If someone believes they have had a post unfairly deleted, they should provide the specifics in an e-mail to Brian ("TUGBrian"). Brian recognizes that we moderators are not perfect, so he is more than willing to listen to such a complaint. Also, partially for that reason, moderators are instructed that when they delete an entire post, they should normally do it a manner that the post can still be seen by Brian and by other moderators/administrators.


----------



## caribbeansun (Nov 5, 2008)

Since so much content has been removed from this thread - would it not be better to delete it entirely as what's left seems rather fragmented.


----------



## tombo (Nov 5, 2008)

Dave M said:


> It may have happened in the past, but I'll wager that if it happens again, the moderator involved would get some harsh treatment from Brian Rogers. The only allowable reason for which a moderator is permitted to edit or delete a post is if that post violates one of the "Posting Rules" outlined in the list accessible from the above blue bar.
> 
> If someone believes they have had a post unfairly deleted, they should provide the specifics in an e-mail to Brian ("TUGBrian"). Brian recognizes that we moderators are not perfect, so he is more than willing to listen to such a complaint. Also, partially for that reason, moderators are instructed that when they delete an entire post, they should normally do it a manner that the post can still be seen by Brian and by other moderators/administrators.

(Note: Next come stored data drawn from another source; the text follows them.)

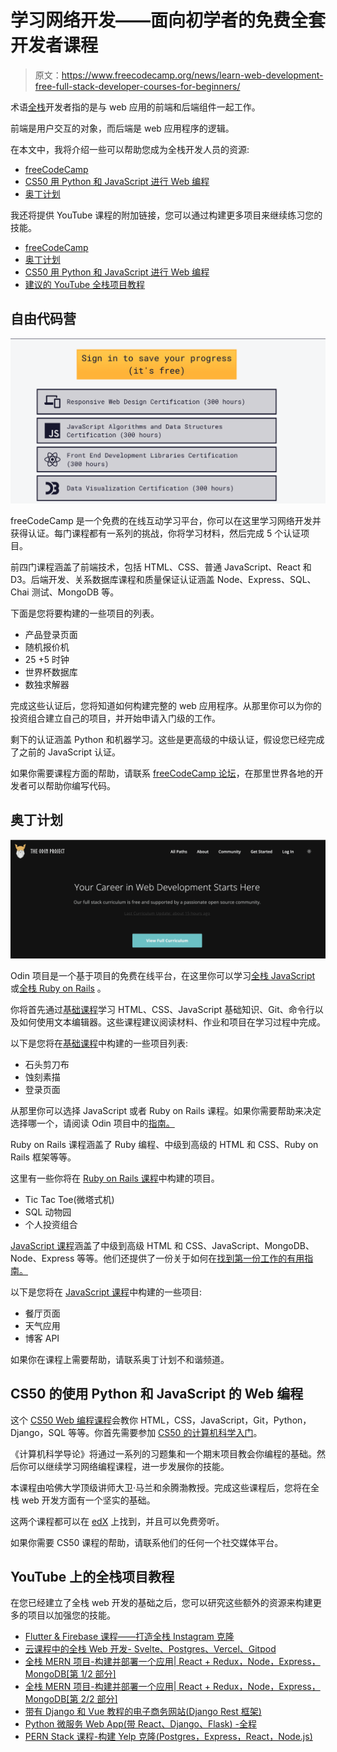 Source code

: # 学习网络开发——面向初学者的免费全套开发者课程

> 原文：<https://www.freecodecamp.org/news/learn-web-development-free-full-stack-developer-courses-for-beginners/>

术语[全栈](https://www.freecodecamp.org/news/what-is-a-full-stack-developer-back-end-front-end-full-stack-engineer/)开发者指的是与 web 应用的前端和后端组件一起工作。

前端是用户交互的对象，而后端是 web 应用程序的逻辑。

在本文中，我将介绍一些可以帮助您成为全栈开发人员的资源:

*   [freeCodeCamp](https://www.freecodecamp.org/learn/)
*   [CS50 用 Python 和 JavaScript 进行 Web 编程](https://www.edx.org/course/cs50s-web-programming-with-python-and-javascript)
*   [奥丁计划](https://www.theodinproject.com/)

我还将提供 YouTube 课程的附加链接，您可以通过构建更多项目来继续练习您的技能。

*   [freeCodeCamp](#freecodecamp)
*   [奥丁计划](#the-odin-project)
*   [CS50 用 Python 和 JavaScript 进行 Web 编程](#cs50-s-web-programming-with-python-and-javascript)
*   [建议的 YouTube 全栈项目教程](#suggested-youtube-full-stack-project-tutorials)

## 自由代码营

![Screen-Shot-2022-01-31-at-1.02.41-AM](img/b8cd9fbb260f876554fc044b939562d6.png)

freeCodeCamp 是一个免费的在线互动学习平台，你可以在这里学习网络开发并获得认证。每门课程都有一系列的挑战，你将学习材料，然后完成 5 个认证项目。

前四门课程涵盖了前端技术，包括 HTML、CSS、普通 JavaScript、React 和 D3。后端开发、关系数据库课程和质量保证认证涵盖 Node、Express、SQL、Chai 测试、MongoDB 等。

下面是您将要构建的一些项目的列表。

*   产品登录页面
*   随机报价机
*   25 +5 时钟
*   世界杯数据库
*   数独求解器

完成这些认证后，您将知道如何构建完整的 web 应用程序。从那里你可以为你的投资组合建立自己的项目，并开始申请入门级的工作。

剩下的认证涵盖 Python 和机器学习。这些是更高级的中级认证，假设您已经完成了之前的 JavaScript 认证。

如果你需要课程方面的帮助，请联系 [freeCodeCamp 论坛](https://forum.freecodecamp.org/)，在那里世界各地的开发者可以帮助你编写代码。

## 奥丁计划

![Screen-Shot-2022-01-31-at-1.22.36-AM](img/269b7c4267bb6e336bf7a0bb150ab832.png)

Odin 项目是一个基于项目的免费在线平台，在这里你可以学习[全栈 JavaScript](https://www.theodinproject.com/paths/full-stack-javascript?) 或[全栈 Ruby on Rails](https://www.theodinproject.com/paths/full-stack-ruby-on-rails?) 。

你将首先通过[基础课程](https://www.theodinproject.com/paths/foundations/courses/foundations)学习 HTML、CSS、JavaScript 基础知识、Git、命令行以及如何使用文本编辑器。这些课程建议阅读材料、作业和项目在学习过程中完成。

以下是您将在[基础课程](https://www.theodinproject.com/paths/foundations/courses/foundations)中构建的一些项目列表:

*   石头剪刀布
*   蚀刻素描
*   登录页面

从那里你可以选择 JavaScript 或者 Ruby on Rails 课程。如果你需要帮助来决定选择哪一个，请阅读 Odin 项目中的[指南。](https://www.theodinproject.com/paths/foundations/courses/foundations/lessons/choose-your-path-forward)

Ruby on Rails 课程涵盖了 Ruby 编程、中级到高级的 HTML 和 CSS、Ruby on Rails 框架等等。

这里有一些你将在 [Ruby on Rails 课程](https://www.theodinproject.com/paths/full-stack-ruby-on-rails?)中构建的项目。

*   Tic Tac Toe(微塔式机)
*   SQL 动物园
*   个人投资组合

[JavaScript 课程](https://www.theodinproject.com/paths/full-stack-javascript?)涵盖了中级到高级 HTML 和 CSS、JavaScript、MongoDB、Node、Express 等等。他们还提供了一份关于如何在[找到第一份工作的有用指南。](https://www.theodinproject.com/paths/full-stack-ruby-on-rails/courses/getting-hired)

以下是您将在 [JavaScript 课程](https://www.theodinproject.com/paths/full-stack-javascript?)中构建的一些项目:

*   餐厅页面
*   天气应用
*   博客 API

如果你在课程上需要帮助，请联系奥丁计划不和谐频道。

## CS50 的使用 Python 和 JavaScript 的 Web 编程

这个 [CS50 Web 编程课程](https://www.edx.org/course/cs50s-web-programming-with-python-and-javascript)会教你 HTML，CSS，JavaScript，Git，Python，Django，SQL 等等。你首先需要参加 [CS50 的计算机科学入门](https://www.edx.org/course/introduction-computer-science-harvardx-cs50x)。

《计算机科学导论》将通过一系列的习题集和一个期末项目教会你编程的基础。然后你可以继续学习网络编程课程，进一步发展你的技能。

本课程由哈佛大学顶级讲师大卫·马兰和余腾渤教授。完成这些课程后，您将在全栈 web 开发方面有一个坚实的基础。

这两个课程都可以在 [edX](https://www.edx.org/) 上找到，并且可以免费旁听。

如果你需要 CS50 课程的帮助，请联系他们的任何一个社交媒体平台。

## YouTube 上的全栈项目教程

在您已经建立了全栈 web 开发的基础之后，您可以研究这些额外的资源来构建更多的项目以加强您的技能。

*   [Flutter & Firebase 课程——打造全栈 Instagram 克隆](https://www.youtube.com/watch?v=mEPm9w5QlJM)
*   [云课程中的全栈 Web 开发- Svelte、Postgres、Vercel、Gitpod](https://www.youtube.com/watch?v=OUzaUJ3gEug)
*   [全栈 MERN 项目-构建并部署一个应用| React + Redux，Node，Express，MongoDB[第 1/2 部分]](https://www.youtube.com/watch?v=ngc9gnGgUdA)
*   [全栈 MERN 项目-构建并部署一个应用| React + Redux，Node，Express，MongoDB[第 2/2 部分]](https://www.youtube.com/watch?v=aibtHnbeuio)
*   [带有 Django 和 Vue 教程的电子商务网站(Django Rest 框架)](https://www.youtube.com/watch?v=Yg5zkd9nm6w)
*   [Python 微服务 Web App(带 React、Django、Flask) -全程](https://www.youtube.com/watch?v=0iB5IPoTDts)
*   [PERN Stack 课程-构建 Yelp 克隆(Postgres，Express，React，Node.js)](https://www.youtube.com/watch?v=J01rYl9T3BU)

It did happen in the past, but I am not allowed to discuss it or even state that it happened in a post here on TUG. If I do my current post is deleted.

The original post number 8 was posted by Carribeansun and it is now gone with no reference to it ever having existed. In the original post number 8 Carribeansun responded to my explanations with comments about understanding why I felt like I did in their now missing post. No one can read any of that enlightenment anymore or read my explanations which led to the understanding.


----------



## Dave M (Nov 5, 2008)

You are correct. Such a post would be deleted because commenting on or complaining about moderating is a violation of those Posting Rules. If you have a complaint, you should follow the instructions in my earlier post rather than discuss it here. As I stated, no post will be deleted unless it violates the Posting Rules. And no post has been deleted in this thread other than one or more that violate those rules.

Since the only current purpose of this thread seems to be related to moderating, I'm closing it. If someone wants to discuss HCC financing further, please start a new thread.


----------



## TUGBrian (Nov 6, 2008)

If the posting guidelines (that each and every member of TUG had to read and agree to upon registering a name here) are somehow unclear or confusing to anyone, feel free to PM or email me at any time and I will happily discuss them with you to eliminate any confusion.

Admins and moderators dont have any capability to enforce the rules short of editing comments that violate said guidelines, or suspending your posting priviledges.  

I do not know how to make this concept any easier to understand.

the comments in your previous posts that were edited were of you "complaining" about an encounter you had with an moderator, while I apologize for the situation...right or wrong there is little to be gained in this or any thread by dragging it up again.


----------